Work task
Select and copy out every line in the records containing "Optimize".

Dataset entries
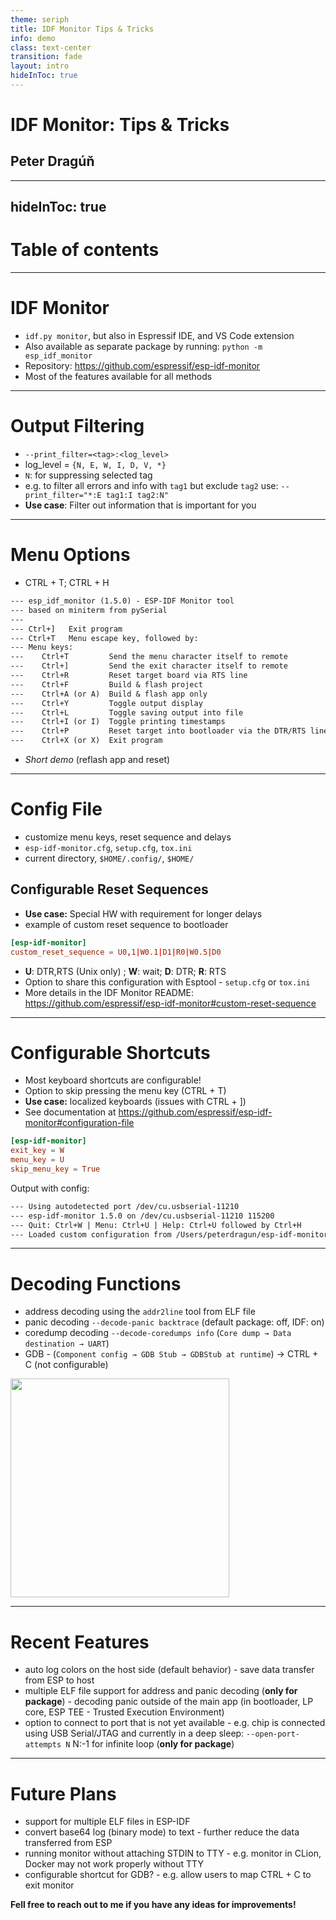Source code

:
 ```yaml
---
theme: seriph
title: IDF Monitor Tips & Tricks
info: demo
class: text-center
transition: fade
layout: intro
hideInToc: true
---
```


# IDF Monitor: Tips & Tricks

## Peter Dragúň

<div class="abs-br m-6 flex gap-2">
  <a href="https://github.com/espressif/esp-idf-monitor" target="_blank" alt="GitHub" title="Open in GitHub"
    class="text-xl slidev-icon-btn opacity-50 !border-none !hover:text-white">
    <carbon-logo-github />
  </a>
</div>

---
hideInToc: true
---

# Table of contents

<Toc minDepth="1" maxDepth="2"></Toc>

---

# IDF Monitor

- `idf.py monitor`, but also in Espressif IDE, and VS Code extension
- Also available as separate package by running: `python -m esp_idf_monitor`
- Repository: https://github.com/espressif/esp-idf-monitor
- Most of the features available for all methods

---

# Output Filtering

- `--print_filter=<tag>:<log_level>`
- log_level = `{N, E, W, I, D, V, *}`
- `N`: for suppressing selected tag
- e.g. to filter all errors and info with `tag1` but exclude `tag2` use: `--print_filter="*:E tag1:I tag2:N"`
- **Use case**: Filter out information that is important for you

---

# Menu Options

- CTRL + T; CTRL + H

```txt
--- esp_idf_monitor (1.5.0) - ESP-IDF Monitor tool
--- based on miniterm from pySerial
---
--- Ctrl+]   Exit program
--- Ctrl+T   Menu escape key, followed by:
--- Menu keys:
---    Ctrl+T         Send the menu character itself to remote
---    Ctrl+]         Send the exit character itself to remote
---    Ctrl+R         Reset target board via RTS line
---    Ctrl+F         Build & flash project
---    Ctrl+A (or A)  Build & flash app only
---    Ctrl+Y         Toggle output display
---    Ctrl+L         Toggle saving output into file
---    Ctrl+I (or I)  Toggle printing timestamps
---    Ctrl+P         Reset target into bootloader via the DTR/RTS lines
---    Ctrl+X (or X)  Exit program
```

- *Short demo* (reflash app and reset)

---

# Config File

- customize menu keys, reset sequence and delays
- `esp-idf-monitor.cfg`, `setup.cfg`, `tox.ini`
- current directory, `$HOME/.config/`, `$HOME/`

## Configurable Reset Sequences

- **Use case:** Special HW with requirement for longer delays
- example of custom reset sequence to bootloader

```toml
[esp-idf-monitor]
custom_reset_sequence = U0,1|W0.1|D1|R0|W0.5|D0
```

- **U**: DTR,RTS (Unix only) ; **W**: wait; **D**: DTR; **R**: RTS
- Option to share this configuration with Esptool - `setup.cfg` or `tox.ini`
- More details in the IDF Monitor README: https://github.com/espressif/esp-idf-monitor#custom-reset-sequence

---

# Configurable Shortcuts

- Most keyboard shortcuts are configurable!
- Option to skip pressing the menu key (CTRL + T)
- **Use case:** localized keyboards (issues with CTRL + ])
- See documentation at https://github.com/espressif/esp-idf-monitor#configuration-file

```toml
[esp-idf-monitor]
exit_key = W
menu_key = U
skip_menu_key = True
```

Output with config:

```txt
--- Using autodetected port /dev/cu.usbserial-11210
--- esp-idf-monitor 1.5.0 on /dev/cu.usbserial-11210 115200
--- Quit: Ctrl+W | Menu: Ctrl+U | Help: Ctrl+U followed by Ctrl+H
--- Loaded custom configuration from /Users/peterdragun/esp-idf-monitor.cfg
```

---

# Decoding Functions

- address decoding using the `addr2line` tool from ELF file
- panic decoding `--decode-panic backtrace` (default package: off, IDF: on)
- coredump decoding `--decode-coredumps info` (`Core dump → Data destination → UART`)
- GDB - (`Component config → GDB Stub → GDBStub at runtime`) -> CTRL + C (not configurable)

<img src="/decode.png" width="350"/>

---

# Recent Features

- auto log colors on the host side (default behavior) - save data transfer from ESP to host
- multiple ELF file support for address and panic decoding (**only for package**) - decoding panic outside of the main app (in bootloader, LP core, ESP TEE - Trusted Execution Environment)
- option to connect to port that is not yet available - e.g. chip is connected using USB Serial/JTAG and currently in a deep sleep: `--open-port-attempts N` N:-1 for infinite loop (**only for package**)

---

# Future Plans

- support for multiple ELF files in ESP-IDF
- convert base64 log (binary mode) to text - further reduce the data transferred from ESP
- running monitor without attaching STDIN to TTY - e.g. monitor in CLion, Docker may not work properly without TTY
- configurable shortcut for GDB? - e.g. allow users to map CTRL + C to exit monitor

**Fell free to reach out to me if you have any ideas for improvements!**
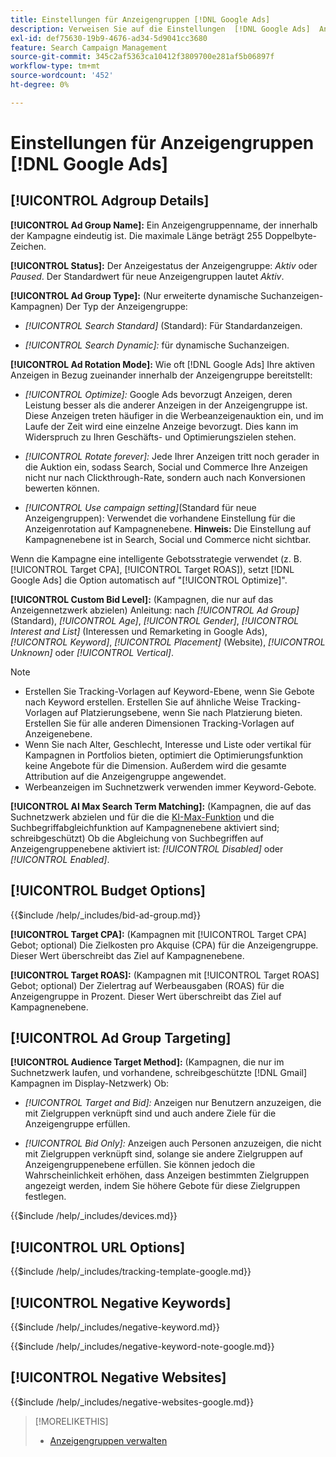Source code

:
 ```yaml
---
title: Einstellungen für Anzeigengruppen [!DNL Google Ads]
description: Verweisen Sie auf die Einstellungen  [!DNL Google Ads]  Anzeigengruppen.
exl-id: def75630-19b9-4676-ad34-5d9041cc3680
feature: Search Campaign Management
source-git-commit: 345c2af5363ca10412f3809700e281af5b06897f
workflow-type: tm+mt
source-wordcount: '452'
ht-degree: 0%

---
```


# Einstellungen für Anzeigengruppen [!DNL Google Ads]

## [!UICONTROL Adgroup Details]

**[!UICONTROL Ad Group Name]:** Ein Anzeigengruppenname, der innerhalb der Kampagne eindeutig ist. Die maximale Länge beträgt 255 Doppelbyte-Zeichen.

**[!UICONTROL Status]:** Der Anzeigestatus der Anzeigengruppe: *Aktiv* oder *Paused*. Der Standardwert für neue Anzeigengruppen lautet *Aktiv*.

**[!UICONTROL Ad Group Type]:** (Nur erweiterte dynamische Suchanzeigen-Kampagnen) Der Typ der Anzeigengruppe:

* *[!UICONTROL Search Standard]* (Standard): Für Standardanzeigen.

* *[!UICONTROL Search Dynamic]:* für dynamische Suchanzeigen.

**[!UICONTROL Ad Rotation Mode]:** Wie oft [!DNL Google Ads] Ihre aktiven Anzeigen in Bezug zueinander innerhalb der Anzeigengruppe bereitstellt:

* *[!UICONTROL Optimize]:* Google Ads bevorzugt Anzeigen, deren Leistung besser als die anderer Anzeigen in der Anzeigengruppe ist. Diese Anzeigen treten häufiger in die Werbeanzeigenauktion ein, und im Laufe der Zeit wird eine einzelne Anzeige bevorzugt. Dies kann im Widerspruch zu Ihren Geschäfts- und Optimierungszielen stehen.

* *[!UICONTROL Rotate forever]:*   Jede Ihrer Anzeigen tritt noch gerader in die Auktion ein, sodass Search, Social und Commerce Ihre Anzeigen nicht nur nach Clickthrough-Rate, sondern auch nach Konversionen bewerten können.

* *[!UICONTROL Use campaign setting]*(Standard für neue Anzeigengruppen): Verwendet die vorhandene Einstellung für die Anzeigenrotation auf Kampagnenebene. **Hinweis:** Die Einstellung auf Kampagnenebene ist in Search, Social und Commerce nicht sichtbar.

Wenn die Kampagne eine intelligente Gebotsstrategie verwendet (z. B. [!UICONTROL Target CPA], [!UICONTROL Target ROAS]), setzt [!DNL Google Ads] die Option automatisch auf &quot;[!UICONTROL Optimize]&quot;.

**[!UICONTROL Custom Bid Level]:** (Kampagnen, die nur auf das Anzeigennetzwerk abzielen) Anleitung: nach *[!UICONTROL Ad Group]* (Standard), *[!UICONTROL Age]*, *[!UICONTROL Gender]*, *[!UICONTROL Interest and List]* (Interessen und Remarketing in Google Ads), *[!UICONTROL Keyword]*, *[!UICONTROL Placement]* (Website), *[!UICONTROL Unknown]* oder *[!UICONTROL Vertical]*.

>[!NOTE]
>
>* Erstellen Sie Tracking-Vorlagen auf Keyword-Ebene, wenn Sie Gebote nach Keyword erstellen. Erstellen Sie auf ähnliche Weise Tracking-Vorlagen auf Platzierungsebene, wenn Sie nach Platzierung bieten. Erstellen Sie für alle anderen Dimensionen Tracking-Vorlagen auf Anzeigenebene.
>* Wenn Sie nach Alter, Geschlecht, Interesse und Liste oder vertikal für Kampagnen in Portfolios bieten, optimiert die Optimierungsfunktion keine Angebote für die Dimension. Außerdem wird die gesamte Attribution auf die Anzeigengruppe angewendet.
>* Werbeanzeigen im Suchnetzwerk verwenden immer Keyword-Gebote.

**[!UICONTROL AI Max Search Term Matching]:** (Kampagnen, die auf das Suchnetzwerk abzielen und für die die [KI-Max-Funktion](https://support.google.com/google-ads/answer/15910366) und die Suchbegriffabgleichfunktion auf Kampagnenebene aktiviert sind; schreibgeschützt) Ob die Abgleichung von Suchbegriffen auf Anzeigengruppenebene aktiviert ist: *[!UICONTROL Disabled]* oder *[!UICONTROL Enabled]*.

## [!UICONTROL Budget Options]

<!-- **[!UICONTROL Bid]:** -->

{{$include /help/_includes/bid-ad-group.md}}

**[!UICONTROL Target CPA]:** (Kampagnen mit [!UICONTROL Target CPA] Gebot; optional) Die Zielkosten pro Akquise (CPA) für die Anzeigengruppe. Dieser Wert überschreibt das Ziel auf Kampagnenebene.

**[!UICONTROL Target ROAS]:** (Kampagnen mit [!UICONTROL Target ROAS] Gebot; optional) Der Zielertrag auf Werbeausgaben (ROAS) für die Anzeigengruppe in Prozent. Dieser Wert überschreibt das Ziel auf Kampagnenebene.

## [!UICONTROL Ad Group Targeting]

**[!UICONTROL Audience Target Method]:** (Kampagnen, die nur im Suchnetzwerk laufen, und vorhandene, schreibgeschützte [!DNL Gmail] Kampagnen im Display-Netzwerk) Ob:

* *[!UICONTROL Target and Bid]:* Anzeigen nur Benutzern anzuzeigen, die mit Zielgruppen verknüpft sind und auch andere Ziele für die Anzeigengruppe erfüllen.

* *[!UICONTROL Bid Only]:* Anzeigen auch Personen anzuzeigen, die nicht mit Zielgruppen verknüpft sind, solange sie andere Zielgruppen auf Anzeigengruppenebene erfüllen. Sie können jedoch die Wahrscheinlichkeit erhöhen, dass Anzeigen bestimmten Zielgruppen angezeigt werden, indem Sie höhere Gebote für diese Zielgruppen festlegen.

<!-- **[!UICONTROL Devices]:** -->

{{$include /help/_includes/devices.md}}

## [!UICONTROL URL Options]

<!-- **[!UICONTROL Tracking Template]:** -->

{{$include /help/_includes/tracking-template-google.md}}

## [!UICONTROL Negative Keywords]

<!-- **[!UICONTROL Negative Keywords]:** -->

{{$include /help/_includes/negative-keyword.md}}

<!-- Note for **[!UICONTROL Negative Keywords]:** -->

{{$include /help/_includes/negative-keyword-note-google.md}}

## [!UICONTROL Negative Websites]

<!-- **[!UICONTROL Negative Websites]:** -->

{{$include /help/_includes/negative-websites-google.md}}

>[!MORELIKETHIS]
>
>* [Anzeigengruppen verwalten](/help/search-social-commerce/campaign-management/campaigns/ad-group-manage.md)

Task answer
* *[!UICONTROL Optimize]:* Google Ads bevorzugt Anzeigen, deren Leistung besser als die anderer Anzeigen in der Anzeigengruppe ist. Diese Anzeigen treten häufiger in die Werbeanzeigenauktion ein, und im Laufe der Zeit wird eine einzelne Anzeige bevorzugt. Dies kann im Widerspruch zu Ihren Geschäfts- und Optimierungszielen stehen.
Wenn die Kampagne eine intelligente Gebotsstrategie verwendet (z. B. [!UICONTROL Target CPA], [!UICONTROL Target ROAS]), setzt [!DNL Google Ads] die Option automatisch auf &quot;[!UICONTROL Optimize]&quot;.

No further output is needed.